German Karlsson Models and Notebook

TheDayAfter · December 1, 2020, 7:01pm

Does anyone now if there are any models and notebooks are available for the German sample https://soundcloud.com/user-565970875/german-karlsson ?

The description links to https://github.com/erogol/WaveRNN where the Benchmark.ipynb is not available anymore. On Mozillas TTS repository https://github.com/mozilla/TTS/wiki/Released-Models its mentioned that WaveRNN is depreciated.

dkreutz · December 2, 2020, 7:53am

The Zamia TTS project has a Karlsson model. The demo audio does sound “scratchy” and speech flow is quite “robotic” and I think the WaveRNN demo is based on another model/vocoder.

TheDayAfter · December 2, 2020, 4:31pm

I already checked that but unfortunately the demo quality is not that good and on top they stick to Python 2.7 which is a no go.

If the datasets involved to generate Karlsson with WaveRNN is public it would be nice to have pretrained models available. Karlsson sounds clear and natural for my ears.

dkreutz · December 2, 2020, 6:07pm

Karlsson is a male voice of the german M-AILABS dataset: https://www.caito.de/2019/01/the-m-ailabs-speech-dataset/

TheDayAfter · December 3, 2020, 5:06pm

Thank you fort the hint, contributions from user Karlsson are public domain and can be found here https://librivox.org/reader/5055

Are there any arguments not to use this type of dataset with audiobooks as a base in general. Looking at the amount of recorded hours and quality i wonder why it is not used widely.

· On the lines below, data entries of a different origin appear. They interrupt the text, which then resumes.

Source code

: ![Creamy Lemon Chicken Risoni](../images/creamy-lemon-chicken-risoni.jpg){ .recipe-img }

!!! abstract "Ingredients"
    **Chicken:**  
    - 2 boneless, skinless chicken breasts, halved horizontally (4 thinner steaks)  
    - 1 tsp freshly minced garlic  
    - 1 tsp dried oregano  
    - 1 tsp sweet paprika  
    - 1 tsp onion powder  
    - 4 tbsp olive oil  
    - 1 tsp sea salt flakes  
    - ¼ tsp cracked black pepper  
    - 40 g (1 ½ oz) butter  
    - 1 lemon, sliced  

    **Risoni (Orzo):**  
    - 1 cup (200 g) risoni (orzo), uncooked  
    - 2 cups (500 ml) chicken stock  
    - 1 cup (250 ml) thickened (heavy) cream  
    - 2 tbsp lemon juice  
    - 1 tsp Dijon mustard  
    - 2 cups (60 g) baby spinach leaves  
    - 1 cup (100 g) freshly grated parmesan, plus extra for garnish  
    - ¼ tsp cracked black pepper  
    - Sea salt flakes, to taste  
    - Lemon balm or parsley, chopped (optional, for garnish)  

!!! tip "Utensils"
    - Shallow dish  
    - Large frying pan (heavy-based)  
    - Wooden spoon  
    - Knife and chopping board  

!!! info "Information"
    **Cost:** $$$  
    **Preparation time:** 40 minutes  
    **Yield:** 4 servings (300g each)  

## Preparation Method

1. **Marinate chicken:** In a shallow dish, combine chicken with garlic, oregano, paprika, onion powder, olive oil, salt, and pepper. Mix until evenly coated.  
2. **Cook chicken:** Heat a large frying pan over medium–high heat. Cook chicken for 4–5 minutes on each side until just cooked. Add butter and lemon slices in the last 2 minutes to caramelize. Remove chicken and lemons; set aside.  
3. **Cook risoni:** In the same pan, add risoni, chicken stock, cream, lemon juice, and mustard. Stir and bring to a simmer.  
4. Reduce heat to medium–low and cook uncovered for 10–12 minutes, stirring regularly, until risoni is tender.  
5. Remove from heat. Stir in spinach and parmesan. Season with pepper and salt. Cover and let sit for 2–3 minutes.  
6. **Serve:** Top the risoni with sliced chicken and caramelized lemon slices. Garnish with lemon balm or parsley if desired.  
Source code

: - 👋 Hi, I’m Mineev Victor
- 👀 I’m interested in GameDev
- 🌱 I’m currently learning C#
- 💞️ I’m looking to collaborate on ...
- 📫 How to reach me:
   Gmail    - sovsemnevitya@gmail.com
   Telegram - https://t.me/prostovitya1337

dkreutz · December 3, 2020, 7:40pm

You need to carefully check the audio just like for every other dataset. The rules for a good datasets apply here as well.

Looking at the german M-AILABS datasets I found in some cases the text transcript does not match perfectly the spoken text, I also found that audio files are not properly edited and the last syllables of a sentence is missing sometimes.

Depending on the speaker and the story the reading speech and tonality might be varying when the speaker mimics different voices or emotions.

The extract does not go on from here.